He said desertification reduces the sustainability of lands, making agriculturally productive lands to become barren and prone to wind, water erosion and other forms of degradation.
Wuave said the tree planting initiative has become an imperative tool for communities in the state to fight desertification.
The acting zonal director noted that the increasing rate of tree felling in the state required massive efforts at community level to fight the menace of desertification.
“Communities should allocate lands for plantings trees. We are calling on Gombe people to plant trees especially economic trees as they engage in farming activities. We must take seriously, the issue at the communal level.
“Such planting would serve as wind-breakers and also prevent flooding and erosion in some parts of the state, as well as providing good ventilation.”
Wuave said desertification has led to increase in drought and flash floods that are stronger, more frequent and widespread is destroying the land.
He therefore called on all communities to embrace tree planting initiative, as it take decades of concerted efforts to reverse the impacts of drought and desertification.
“ Today, we have adverse climatic conditions that exist as a result of deforestation which has made living difficult in some communities in Nigeria.
“This is why we are calling on communities to adopt this initiative.
“The rainfall is here; we must make-up for what have been lost to tree felling for fuel-wood.
“Since there are no good alternatives to fuel-wood in rural areas, let there be sustainable cutting down of trees.
“ This means that only matured trees should be harvested and young trees left to grow while planting new ones to replace the harvested ones through massive tree planting exercise by communities.
“Mixed planting should also be adopted.

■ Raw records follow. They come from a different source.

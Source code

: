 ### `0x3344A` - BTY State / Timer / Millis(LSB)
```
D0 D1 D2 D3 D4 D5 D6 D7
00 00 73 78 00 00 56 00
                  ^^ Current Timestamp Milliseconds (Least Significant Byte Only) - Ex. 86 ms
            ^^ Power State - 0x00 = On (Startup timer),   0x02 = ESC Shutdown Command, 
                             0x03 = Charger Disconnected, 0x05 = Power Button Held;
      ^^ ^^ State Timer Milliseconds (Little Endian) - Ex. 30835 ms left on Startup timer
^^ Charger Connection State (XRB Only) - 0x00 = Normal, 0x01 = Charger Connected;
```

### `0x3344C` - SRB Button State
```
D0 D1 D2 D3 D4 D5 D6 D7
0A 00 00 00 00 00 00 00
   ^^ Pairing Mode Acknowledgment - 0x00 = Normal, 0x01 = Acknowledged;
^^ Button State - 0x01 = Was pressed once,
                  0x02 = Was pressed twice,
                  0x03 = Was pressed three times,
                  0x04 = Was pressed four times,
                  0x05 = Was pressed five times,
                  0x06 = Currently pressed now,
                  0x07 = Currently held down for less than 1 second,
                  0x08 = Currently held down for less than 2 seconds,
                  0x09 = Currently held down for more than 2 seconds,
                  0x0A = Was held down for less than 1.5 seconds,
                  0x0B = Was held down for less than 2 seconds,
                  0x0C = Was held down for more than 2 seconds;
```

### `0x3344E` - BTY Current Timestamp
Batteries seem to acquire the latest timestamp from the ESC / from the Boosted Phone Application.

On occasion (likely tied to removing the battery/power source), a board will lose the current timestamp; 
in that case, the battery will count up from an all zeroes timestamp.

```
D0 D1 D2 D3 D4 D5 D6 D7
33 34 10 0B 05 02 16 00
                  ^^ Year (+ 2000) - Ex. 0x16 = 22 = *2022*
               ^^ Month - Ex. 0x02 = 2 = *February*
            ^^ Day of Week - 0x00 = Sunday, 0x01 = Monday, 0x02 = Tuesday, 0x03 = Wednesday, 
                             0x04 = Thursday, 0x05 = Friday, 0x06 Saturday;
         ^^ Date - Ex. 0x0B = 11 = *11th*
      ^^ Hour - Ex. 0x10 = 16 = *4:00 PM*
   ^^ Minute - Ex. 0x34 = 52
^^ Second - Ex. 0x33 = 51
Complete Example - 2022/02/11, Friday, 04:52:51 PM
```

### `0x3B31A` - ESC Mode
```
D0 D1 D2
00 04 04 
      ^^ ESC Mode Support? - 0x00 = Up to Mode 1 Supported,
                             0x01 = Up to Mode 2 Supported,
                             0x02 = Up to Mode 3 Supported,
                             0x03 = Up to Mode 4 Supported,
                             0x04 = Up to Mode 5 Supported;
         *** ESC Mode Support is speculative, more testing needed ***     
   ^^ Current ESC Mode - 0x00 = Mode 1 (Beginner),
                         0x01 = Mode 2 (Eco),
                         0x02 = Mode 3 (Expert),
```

As you plant other crops, plant trees also to sustain the environment and mitigate the effect of deforestation,’’ he said.
He stressed that communities needed to be aware that tree planting remained the best way to sustaining the environment for future use, hence the need to support all government’s programmes toward afforesting the state.
While decrying that most communities often abandoned trees planted by NESREA and other environmental agencies of government for animals to feed on them, he charged communities to see such efforts as attempts to secure their environment.
He advised cooperate bodies and organisations in Gombe State to incorporate tree planting initiatives as part of their corporate social responsibility.